Why Vision Language Models Ignore What They See with Munawar Hayat - #758

December 9, 2025

57 min episode · 2 min read

Munawar Hayat

Episode

57 min

Read time

2 min

AI-Generated Summary

Published Dec 31, 2025

Key Takeaways

✓Vision Token Attention Failure: Vision language models attend poorly to visual tokens despite having images as input. Cross-attention modules injected every fourth transformer block with auxiliary loss maximizing attention on relevant segmentation masks improves visual grounding while reducing compute complexity from m+n squared to n squared plus mn.
✓Physics Understanding Gap: Foundation models fail simple physical reasoning tasks like unstacking boxes, generating deformed objects with changed sizes and properties. Prompt expansion describing physical constraints during training helps, but models trained on trillions of text tokens versus billions of image-text pairs struggle with spatial correspondence and physical world simulation.
✓Generalized Contrastive Learning: Standard CLIP training uses image-text pairs only, failing at composed queries mixing modalities. Training on all permutations of image, text, and fused embeddings without collecting new triplet data enables cross-modal retrieval and generalizes to video benchmarks despite no video training data, maintaining CLIP's 300-400 million parameter efficiency.
✓Multi-Person Generation Solution: Models lose facial identity when generating multiple people and fail accurate person counts beyond three to four subjects.
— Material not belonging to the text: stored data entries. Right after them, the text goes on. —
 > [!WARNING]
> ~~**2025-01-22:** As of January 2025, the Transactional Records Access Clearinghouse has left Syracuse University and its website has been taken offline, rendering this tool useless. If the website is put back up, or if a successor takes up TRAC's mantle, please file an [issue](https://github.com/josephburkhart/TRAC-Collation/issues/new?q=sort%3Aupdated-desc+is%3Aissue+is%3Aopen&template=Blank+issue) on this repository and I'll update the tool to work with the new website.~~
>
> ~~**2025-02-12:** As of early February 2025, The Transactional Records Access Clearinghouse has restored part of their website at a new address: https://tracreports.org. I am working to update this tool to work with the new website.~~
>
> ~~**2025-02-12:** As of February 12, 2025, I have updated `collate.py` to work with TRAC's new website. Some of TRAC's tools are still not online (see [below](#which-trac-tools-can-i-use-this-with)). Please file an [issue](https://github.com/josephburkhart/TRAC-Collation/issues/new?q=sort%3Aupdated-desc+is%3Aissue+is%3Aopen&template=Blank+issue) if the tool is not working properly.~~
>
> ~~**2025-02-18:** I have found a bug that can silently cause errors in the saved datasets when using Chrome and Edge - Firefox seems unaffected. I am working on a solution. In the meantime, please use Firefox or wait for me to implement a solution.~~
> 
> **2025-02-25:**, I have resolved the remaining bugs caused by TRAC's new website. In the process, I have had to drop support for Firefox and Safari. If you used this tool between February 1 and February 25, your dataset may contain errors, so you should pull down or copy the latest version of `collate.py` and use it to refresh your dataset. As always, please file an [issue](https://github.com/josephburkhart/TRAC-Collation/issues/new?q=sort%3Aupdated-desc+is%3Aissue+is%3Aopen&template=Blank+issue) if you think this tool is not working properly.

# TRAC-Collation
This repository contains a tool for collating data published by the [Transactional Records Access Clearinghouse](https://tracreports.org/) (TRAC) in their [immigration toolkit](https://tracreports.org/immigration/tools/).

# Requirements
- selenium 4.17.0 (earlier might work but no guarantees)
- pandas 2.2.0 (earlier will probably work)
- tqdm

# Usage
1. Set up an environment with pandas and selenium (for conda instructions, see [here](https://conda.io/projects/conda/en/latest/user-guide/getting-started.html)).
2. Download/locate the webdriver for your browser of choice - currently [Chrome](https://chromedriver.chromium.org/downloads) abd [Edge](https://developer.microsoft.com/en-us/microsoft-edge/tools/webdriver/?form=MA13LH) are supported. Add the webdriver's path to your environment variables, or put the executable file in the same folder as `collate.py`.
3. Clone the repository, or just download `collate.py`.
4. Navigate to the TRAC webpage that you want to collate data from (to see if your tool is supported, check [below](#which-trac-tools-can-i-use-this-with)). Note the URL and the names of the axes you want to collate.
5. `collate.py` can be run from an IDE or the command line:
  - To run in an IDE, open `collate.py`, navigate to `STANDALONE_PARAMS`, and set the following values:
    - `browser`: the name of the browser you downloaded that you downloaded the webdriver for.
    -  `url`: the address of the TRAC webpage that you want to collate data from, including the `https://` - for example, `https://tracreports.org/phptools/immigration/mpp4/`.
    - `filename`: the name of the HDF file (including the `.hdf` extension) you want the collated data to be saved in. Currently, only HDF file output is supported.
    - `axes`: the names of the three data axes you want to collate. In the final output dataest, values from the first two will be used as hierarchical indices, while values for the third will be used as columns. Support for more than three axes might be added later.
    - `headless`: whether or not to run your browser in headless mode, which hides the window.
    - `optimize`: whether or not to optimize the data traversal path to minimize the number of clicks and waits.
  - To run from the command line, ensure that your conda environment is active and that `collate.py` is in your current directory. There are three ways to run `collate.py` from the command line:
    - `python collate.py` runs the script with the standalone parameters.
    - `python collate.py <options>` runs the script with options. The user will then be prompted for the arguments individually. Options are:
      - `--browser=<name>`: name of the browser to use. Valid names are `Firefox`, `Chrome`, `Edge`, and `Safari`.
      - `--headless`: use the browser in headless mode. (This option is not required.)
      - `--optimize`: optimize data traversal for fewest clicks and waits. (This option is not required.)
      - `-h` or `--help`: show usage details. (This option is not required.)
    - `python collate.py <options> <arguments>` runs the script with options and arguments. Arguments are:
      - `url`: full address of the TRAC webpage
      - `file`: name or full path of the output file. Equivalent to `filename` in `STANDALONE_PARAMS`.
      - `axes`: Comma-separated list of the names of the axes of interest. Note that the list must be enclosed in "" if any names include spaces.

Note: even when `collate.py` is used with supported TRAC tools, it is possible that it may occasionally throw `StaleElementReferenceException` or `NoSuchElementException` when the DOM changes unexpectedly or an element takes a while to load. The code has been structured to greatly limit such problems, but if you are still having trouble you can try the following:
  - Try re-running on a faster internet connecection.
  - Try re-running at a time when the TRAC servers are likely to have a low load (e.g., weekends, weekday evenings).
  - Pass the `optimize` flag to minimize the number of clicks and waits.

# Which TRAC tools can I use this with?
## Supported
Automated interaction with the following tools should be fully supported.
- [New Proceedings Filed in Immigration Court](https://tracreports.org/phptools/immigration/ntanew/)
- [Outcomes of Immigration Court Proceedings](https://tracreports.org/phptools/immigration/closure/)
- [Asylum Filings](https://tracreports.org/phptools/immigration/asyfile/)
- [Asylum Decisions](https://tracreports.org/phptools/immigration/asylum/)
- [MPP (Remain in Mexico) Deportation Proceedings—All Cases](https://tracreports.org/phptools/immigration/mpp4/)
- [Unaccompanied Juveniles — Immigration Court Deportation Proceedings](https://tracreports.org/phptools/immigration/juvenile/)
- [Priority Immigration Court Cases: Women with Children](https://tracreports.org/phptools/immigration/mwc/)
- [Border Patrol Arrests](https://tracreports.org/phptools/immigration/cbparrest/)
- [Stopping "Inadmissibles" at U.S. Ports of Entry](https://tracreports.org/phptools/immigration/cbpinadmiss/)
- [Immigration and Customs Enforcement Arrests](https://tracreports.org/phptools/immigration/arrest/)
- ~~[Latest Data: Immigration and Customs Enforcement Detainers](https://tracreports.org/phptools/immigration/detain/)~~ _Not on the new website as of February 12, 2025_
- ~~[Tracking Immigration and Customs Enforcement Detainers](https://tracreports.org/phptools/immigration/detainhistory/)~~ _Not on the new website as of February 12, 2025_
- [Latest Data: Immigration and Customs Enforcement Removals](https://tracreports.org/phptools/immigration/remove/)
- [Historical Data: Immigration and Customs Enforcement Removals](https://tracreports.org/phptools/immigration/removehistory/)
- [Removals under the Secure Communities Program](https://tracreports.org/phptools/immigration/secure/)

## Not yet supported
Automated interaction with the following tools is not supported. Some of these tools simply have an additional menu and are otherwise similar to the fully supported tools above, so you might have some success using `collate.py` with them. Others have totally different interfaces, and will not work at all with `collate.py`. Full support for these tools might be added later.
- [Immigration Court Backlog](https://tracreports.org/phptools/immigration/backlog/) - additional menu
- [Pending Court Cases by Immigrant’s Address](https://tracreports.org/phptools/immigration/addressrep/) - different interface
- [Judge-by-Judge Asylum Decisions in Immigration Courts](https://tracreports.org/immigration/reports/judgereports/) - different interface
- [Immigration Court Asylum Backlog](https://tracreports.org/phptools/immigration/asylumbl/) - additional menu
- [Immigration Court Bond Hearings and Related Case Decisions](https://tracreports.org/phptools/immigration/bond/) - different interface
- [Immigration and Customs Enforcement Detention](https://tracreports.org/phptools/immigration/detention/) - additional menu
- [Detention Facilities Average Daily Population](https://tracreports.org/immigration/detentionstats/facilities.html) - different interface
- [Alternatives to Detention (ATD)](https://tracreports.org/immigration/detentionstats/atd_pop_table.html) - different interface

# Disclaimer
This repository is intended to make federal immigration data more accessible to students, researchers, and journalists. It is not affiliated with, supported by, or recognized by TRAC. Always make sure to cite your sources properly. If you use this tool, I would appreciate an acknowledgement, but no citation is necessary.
Defining attention masks preventing tokens of one person from attending to another person's tokens reduces identity leakage, enabling inference-only personalization without fine-tuning adapters for each face.

What It Covers

Munawar Hayat from Qualcomm AI Research discusses three NeurIPS papers addressing critical failures in vision language models: why they ignore visual input, physics-based generation limitations, and multi-person image generation challenges with proposed solutions.

Key Questions Answered

•Vision Token Attention Failure: Vision language models attend poorly to visual tokens despite having images as input. Cross-attention modules injected every fourth transformer block with auxiliary loss maximizing attention on relevant segmentation masks improves visual grounding while reducing compute complexity from m+n squared to n squared plus mn.
•Physics Understanding Gap: Foundation models fail simple physical reasoning tasks like unstacking boxes, generating deformed objects with changed sizes and properties. Prompt expansion describing physical constraints during training helps, but models trained on trillions of text tokens versus billions of image-text pairs struggle with spatial correspondence and physical world simulation.
•Generalized Contrastive Learning: Standard CLIP training uses image-text pairs only, failing at composed queries mixing modalities. Training on all permutations of image, text, and fused embeddings without collecting new triplet data enables cross-modal retrieval and generalizes to video benchmarks despite no video training data, maintaining CLIP's 300-400 million parameter efficiency.
•Multi-Person Generation Solution: Models lose facial identity when generating multiple people and fail accurate person counts beyond three to four subjects. Defining attention masks preventing tokens of one person from attending to another person's tokens reduces identity leakage, enabling inference-only personalization without fine-tuning adapters for each face.

Notable Moment

When testing proprietary foundation models on simple box unstacking tasks, researchers found models that generate intricate visual details fail basic physics, producing deformed boxes with altered sizes, revealing a fundamental gap in spatial reasoning despite impressive general capabilities.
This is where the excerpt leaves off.